**Your objective**
Your answer should be every line of the entries that has the string "zeros" in it.

** Dataset content follows **

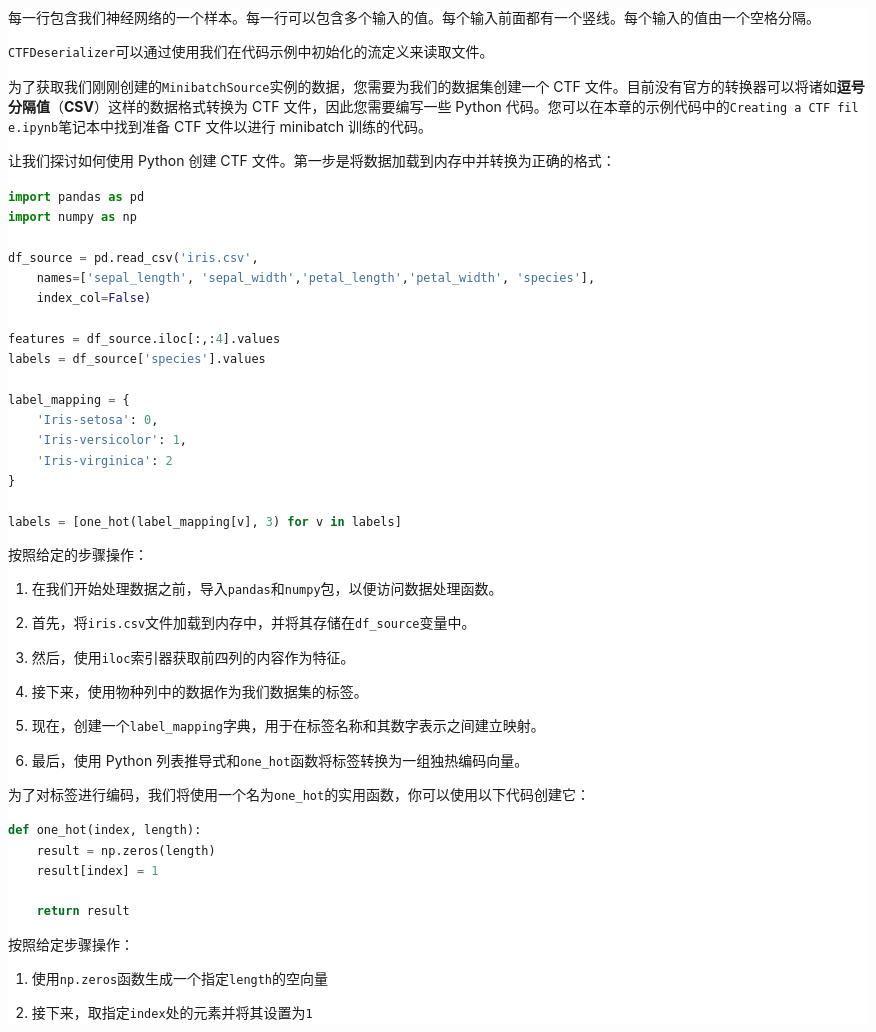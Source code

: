 每一行包含我们神经网络的一个样本。每一行可以包含多个输入的值。每个输入前面都有一个竖线。每个输入的值由一个空格分隔。

`CTFDeserializer`可以通过使用我们在代码示例中初始化的流定义来读取文件。

为了获取我们刚刚创建的`MinibatchSource`实例的数据，您需要为我们的数据集创建一个 CTF 文件。目前没有官方的转换器可以将诸如**逗号分隔值**（**CSV**）这样的数据格式转换为 CTF 文件，因此您需要编写一些 Python 代码。您可以在本章的示例代码中的`Creating a CTF file.ipynb`笔记本中找到准备 CTF 文件以进行 minibatch 训练的代码。

让我们探讨如何使用 Python 创建 CTF 文件。第一步是将数据加载到内存中并转换为正确的格式：

```py
import pandas as pd
import numpy as np

df_source = pd.read_csv('iris.csv', 
    names=['sepal_length', 'sepal_width','petal_length','petal_width', 'species'], 
    index_col=False)

features = df_source.iloc[:,:4].values
labels = df_source['species'].values

label_mapping = {
    'Iris-setosa': 0,
    'Iris-versicolor': 1,
    'Iris-virginica': 2
}

labels = [one_hot(label_mapping[v], 3) for v in labels]
```

按照给定的步骤操作：

1.  在我们开始处理数据之前，导入`pandas`和`numpy`包，以便访问数据处理函数。

1.  首先，将`iris.csv`文件加载到内存中，并将其存储在`df_source`变量中。

1.  然后，使用`iloc`索引器获取前四列的内容作为特征。

1.  接下来，使用物种列中的数据作为我们数据集的标签。

1.  现在，创建一个`label_mapping`字典，用于在标签名称和其数字表示之间建立映射。

1.  最后，使用 Python 列表推导式和`one_hot`函数将标签转换为一组独热编码向量。

为了对标签进行编码，我们将使用一个名为`one_hot`的实用函数，你可以使用以下代码创建它：

```py
def one_hot(index, length):
    result = np.zeros(length)
    result[index] = 1

    return result
```

按照给定步骤操作：

1.  使用`np.zeros`函数生成一个指定`length`的空向量

1.  接下来，取指定`index`处的元素并将其设置为`1`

** End of Dataset content **

**Reply**
    result = np.zeros(length)
1.  使用`np.zeros`函数生成一个指定`length`的空向量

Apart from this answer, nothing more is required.